Skip site navigation (1)Skip section navigation (2)
Date:      Thu, 21 Sep 2006 13:46:52 -0400
From:      John Nielsen <lists@jnielsen.net>
To:        freebsd-questions@freebsd.org
Cc:        Robin Becker <robin@reportlab.com>, Alex Zbyslaw <xfb52@dial.pipex.com>
Subject:   Re: gmirror HD failure detection
Message-ID:  <200609211346.53159.lists@jnielsen.net>
In-Reply-To: <4512664A.1090606@dial.pipex.com>
References:  <45116E76.6020009@chamonix.reportlab.co.uk> <45117BA6.2040700@chamonix.reportlab.co.uk> <4512664A.1090606@dial.pipex.com>

next in thread | previous in thread | raw e-mail | index | archive | help
On Thursday 21 September 2006 06:15, Alex Zbyslaw wrote:
> Robin Becker wrote:
> > Dave wrote:
> >> Hi,
> >>    I've got smartd going on a gmirror system, however when smartd
> >> starts up it says it can't find the various drives. I've tried both
> >> the autodetection line as well as specifying the individual drives.

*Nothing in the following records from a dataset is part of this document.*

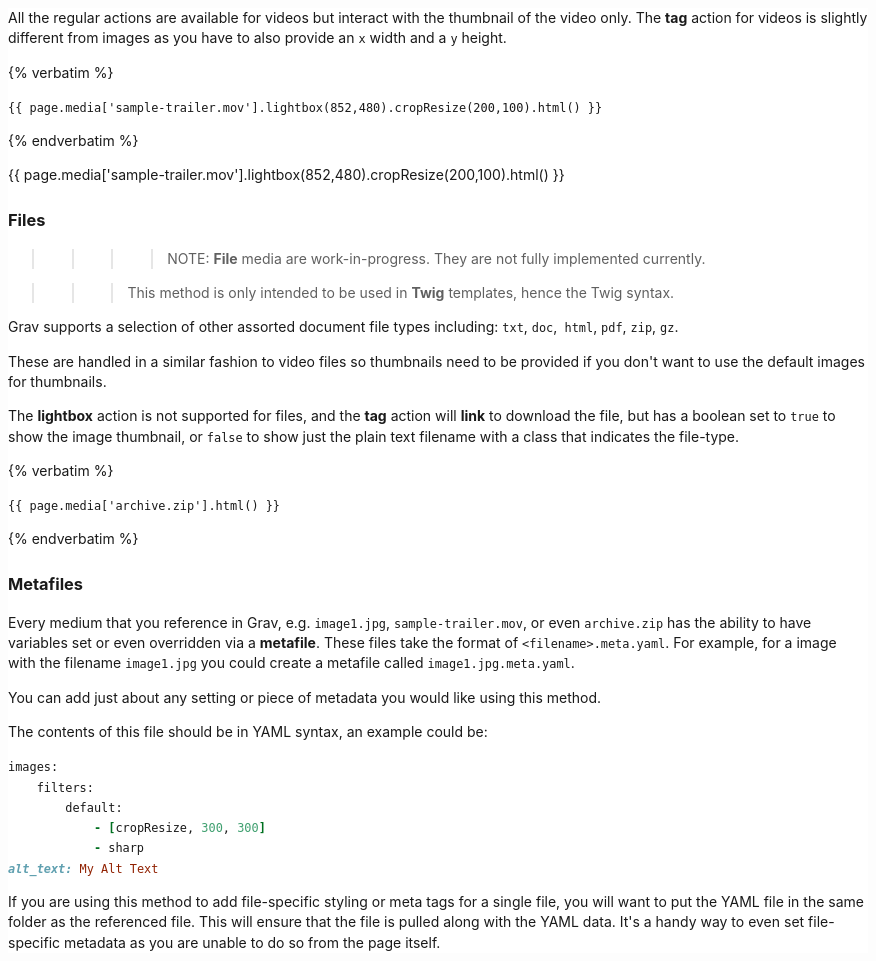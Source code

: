 All the regular actions are available for videos but interact with the thumbnail of the video only.  The **tag** action for videos is slightly different from images as you have to also provide an `x` width and a `y` height.


{% verbatim %}
```
{{ page.media['sample-trailer.mov'].lightbox(852,480).cropResize(200,100).html() }}
```
{% endverbatim %}

{{ page.media['sample-trailer.mov'].lightbox(852,480).cropResize(200,100).html() }}

### Files

>>>> NOTE: **File** media are work-in-progress. They are not fully implemented currently.

>>> This method is only intended to be used in **Twig** templates, hence the Twig syntax.

Grav supports a selection of other assorted document file types including: `txt`, `doc`,` html`, `pdf`, `zip`, `gz`.

These are handled in a similar fashion to video files so thumbnails need to be provided if you don't want to use the default images for thumbnails.

The **lightbox** action is not supported for files, and the **tag** action will **link** to download the file, but has a boolean set to `true` to show the image thumbnail, or `false` to show just the plain text filename with a class that indicates the file-type.

{% verbatim %}
```
{{ page.media['archive.zip'].html() }}
```
{% endverbatim %}

### Metafiles

Every medium that you reference in Grav, e.g. `image1.jpg`, `sample-trailer.mov`, or even `archive.zip` has the ability to have variables set or even overridden via a **metafile**.  These files take the format of `<filename>.meta.yaml`.  For example, for a image with the filename `image1.jpg` you could create a metafile called `image1.jpg.meta.yaml`.

You can add just about any setting or piece of metadata you would like using this method.

The contents of this file should be in YAML syntax, an example could be:

```ruby
images:
	filters:
		default:
			- [cropResize, 300, 300]
			- sharp
alt_text: My Alt Text
```

If you are using this method to add file-specific styling or meta tags for a single file, you will want to put the YAML file in the same folder as the referenced file. This will ensure that the file is pulled along with the YAML data. It's a handy way to even set file-specific metadata as you are unable to do so from the page itself.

> >> If this does work i'd like to know about it as i believe i might have
> >> one failing drive, but am not sure which one.
> >> Thanks.
> >> Dave.
> >
> > well as root I can certainly run smartctl -a /dev/ad4 (or /dev/ad6) so
> > I assume smartd could.
> >
> > I like the idea of using gmirror status -s , but I don't know what the
> > results would be if one of the disks were going bad. Would it change
> > from COMPLETE to DEGRADED suddenly?
>
> I would expect gmirror to report a problem when a disk gad *gone* bad.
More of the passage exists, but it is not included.